Appletrees, I'm not particularly promoting the idea of not saving because house price inflation will give you 6% p.a. or whatever (depending on what your deposit was). However, it has worked out for lots of property-owners like this.
And when DH made his calculation last night, I was a bit depressed, because we have been savers for years, always thinking housing was overpriced and had to crash. Yet despite having been savers, we have, annoyingly, missed out on rates like the 6% p.a. he calculated (see the post above).
However, how were we to know, and after all, higher rates of return are for higher risks. It's just very annoying to get negative rates of return on investment (currently, saving loses you money, thanks to inflation + low/no interest rates on savings and low interest rates on credit) if you don't want risk. Talk about moral hazard!
As long as you can get no/low interest on a current account or even savings account (most high street banks offer rubbish rates), and low interest on credit, there will be an major incentive for people to spend, not save.

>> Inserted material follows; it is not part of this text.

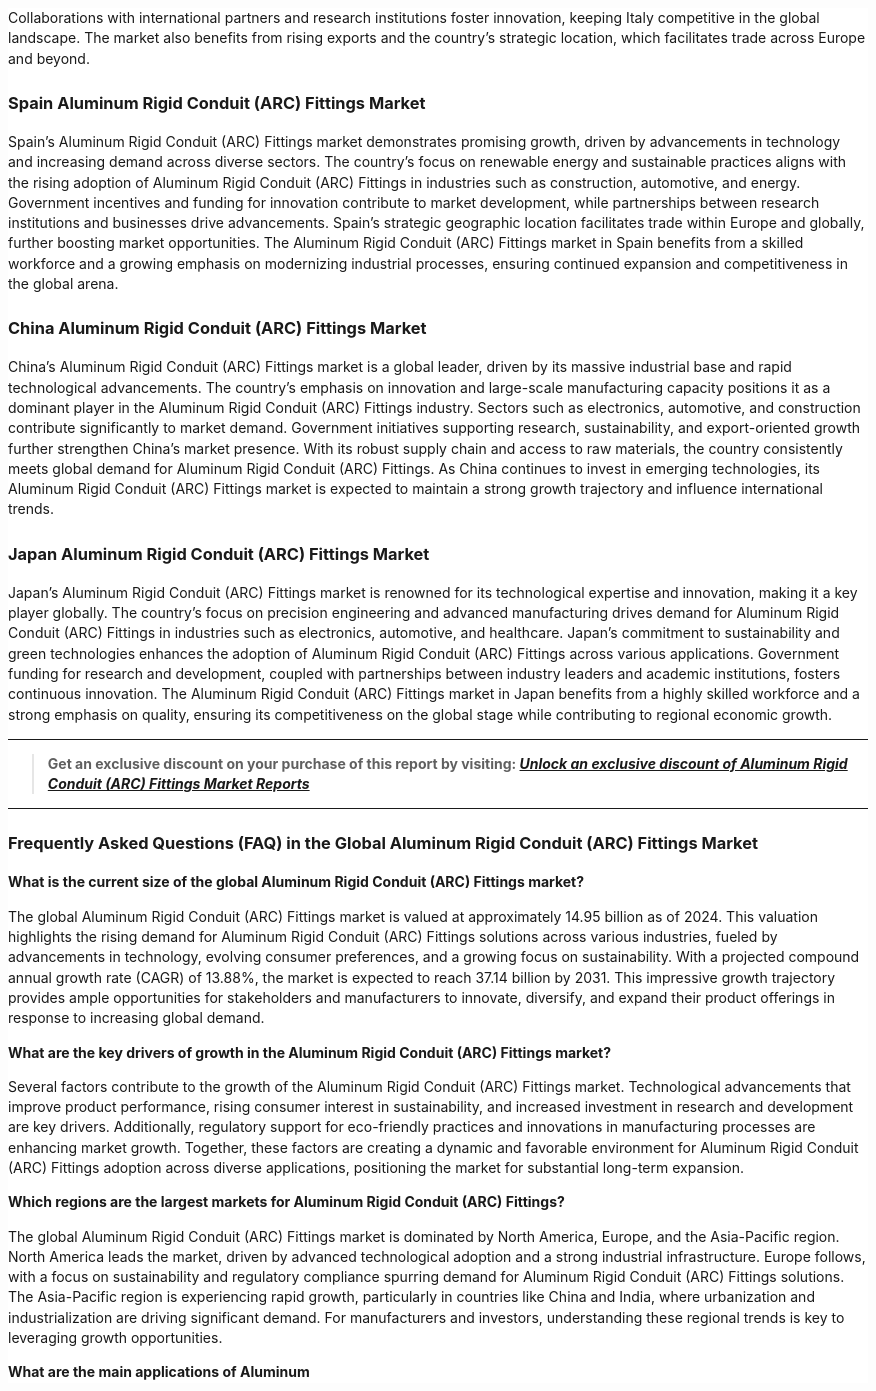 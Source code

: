 Collaborations with international partners and research institutions foster innovation, keeping Italy competitive in the global landscape. The market also benefits from rising exports and the country&rsquo;s strategic location, which facilitates trade across Europe and beyond.</p><h3>Spain Aluminum Rigid Conduit (ARC) Fittings Market</h3><p>Spain&rsquo;s Aluminum Rigid Conduit (ARC) Fittings market demonstrates promising growth, driven by advancements in technology and increasing demand across diverse sectors. The country&rsquo;s focus on renewable energy and sustainable practices aligns with the rising adoption of Aluminum Rigid Conduit (ARC) Fittings in industries such as construction, automotive, and energy. Government incentives and funding for innovation contribute to market development, while partnerships between research institutions and businesses drive advancements. Spain&rsquo;s strategic geographic location facilitates trade within Europe and globally, further boosting market opportunities. The Aluminum Rigid Conduit (ARC) Fittings market in Spain benefits from a skilled workforce and a growing emphasis on modernizing industrial processes, ensuring continued expansion and competitiveness in the global arena.</p><h3>China Aluminum Rigid Conduit (ARC) Fittings Market</h3><p>China&rsquo;s Aluminum Rigid Conduit (ARC) Fittings market is a global leader, driven by its massive industrial base and rapid technological advancements. The country&rsquo;s emphasis on innovation and large-scale manufacturing capacity positions it as a dominant player in the Aluminum Rigid Conduit (ARC) Fittings industry. Sectors such as electronics, automotive, and construction contribute significantly to market demand. Government initiatives supporting research, sustainability, and export-oriented growth further strengthen China&rsquo;s market presence. With its robust supply chain and access to raw materials, the country consistently meets global demand for Aluminum Rigid Conduit (ARC) Fittings. As China continues to invest in emerging technologies, its Aluminum Rigid Conduit (ARC) Fittings market is expected to maintain a strong growth trajectory and influence international trends.</p><h3>Japan Aluminum Rigid Conduit (ARC) Fittings Market</h3><p>Japan&rsquo;s Aluminum Rigid Conduit (ARC) Fittings market is renowned for its technological expertise and innovation, making it a key player globally. The country&rsquo;s focus on precision engineering and advanced manufacturing drives demand for Aluminum Rigid Conduit (ARC) Fittings in industries such as electronics, automotive, and healthcare. Japan&rsquo;s commitment to sustainability and green technologies enhances the adoption of Aluminum Rigid Conduit (ARC) Fittings across various applications. Government funding for research and development, coupled with partnerships between industry leaders and academic institutions, fosters continuous innovation. The Aluminum Rigid Conduit (ARC) Fittings market in Japan benefits from a highly skilled workforce and a strong emphasis on quality, ensuring its competitiveness on the global stage while contributing to regional economic growth.</p><hr /><blockquote><p><strong>Get an exclusive discount on your purchase of this report by visiting: <em><a href="://marketresearchpulse.com/ask-for-discount/80812?utm_source=Github&amp;utm_medium=0117">Unlock an exclusive discount of Aluminum Rigid Conduit (ARC) Fittings Market Reports</a></em>&nbsp;</strong></p></blockquote><hr /><h3>Frequently Asked Questions (FAQ) in the Global Aluminum Rigid Conduit (ARC) Fittings Market</h3><p><strong>What is the current size of the global Aluminum Rigid Conduit (ARC) Fittings market?</strong></p><p>The global Aluminum Rigid Conduit (ARC) Fittings market is valued at approximately 14.95 billion as of 2024. This valuation highlights the rising demand for Aluminum Rigid Conduit (ARC) Fittings solutions across various industries, fueled by advancements in technology, evolving consumer preferences, and a growing focus on sustainability. With a projected compound annual growth rate (CAGR) of 13.88%, the market is expected to reach 37.14 billion by 2031. This impressive growth trajectory provides ample opportunities for stakeholders and manufacturers to innovate, diversify, and expand their product offerings in response to increasing global demand.</p><p><strong>What are the key drivers of growth in the Aluminum Rigid Conduit (ARC) Fittings market?</strong></p><p>Several factors contribute to the growth of the Aluminum Rigid Conduit (ARC) Fittings market. Technological advancements that improve product performance, rising consumer interest in sustainability, and increased investment in research and development are key drivers. Additionally, regulatory support for eco-friendly practices and innovations in manufacturing processes are enhancing market growth. Together, these factors are creating a dynamic and favorable environment for Aluminum Rigid Conduit (ARC) Fittings adoption across diverse applications, positioning the market for substantial long-term expansion.</p><p><strong>Which regions are the largest markets for Aluminum Rigid Conduit (ARC) Fittings?</strong></p><p>The global Aluminum Rigid Conduit (ARC) Fittings market is dominated by North America, Europe, and the Asia-Pacific region. North America leads the market, driven by advanced technological adoption and a strong industrial infrastructure. Europe follows, with a focus on sustainability and regulatory compliance spurring demand for Aluminum Rigid Conduit (ARC) Fittings solutions. The Asia-Pacific region is experiencing rapid growth, particularly in countries like China and India, where urbanization and industrialization are driving significant demand. For manufacturers and investors, understanding these regional trends is key to leveraging growth opportunities.</p><p><strong>What are the main applications of Aluminum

It sounds as though you will continue to have savings, and so will DH and I. However, many people will continue to play the low-interest credit-versus-no-savings interest game. And given the paradox I mentioned in the earlier post (if you owe the bank £100 billion, it's the bank's problem), banks and governments will be too scared that lots of people will go bankrupt, and won't dare put up interest rates. Sorry, savers! You're going to continue saving no matter what. We're worried about whether borrowers will continue repaying.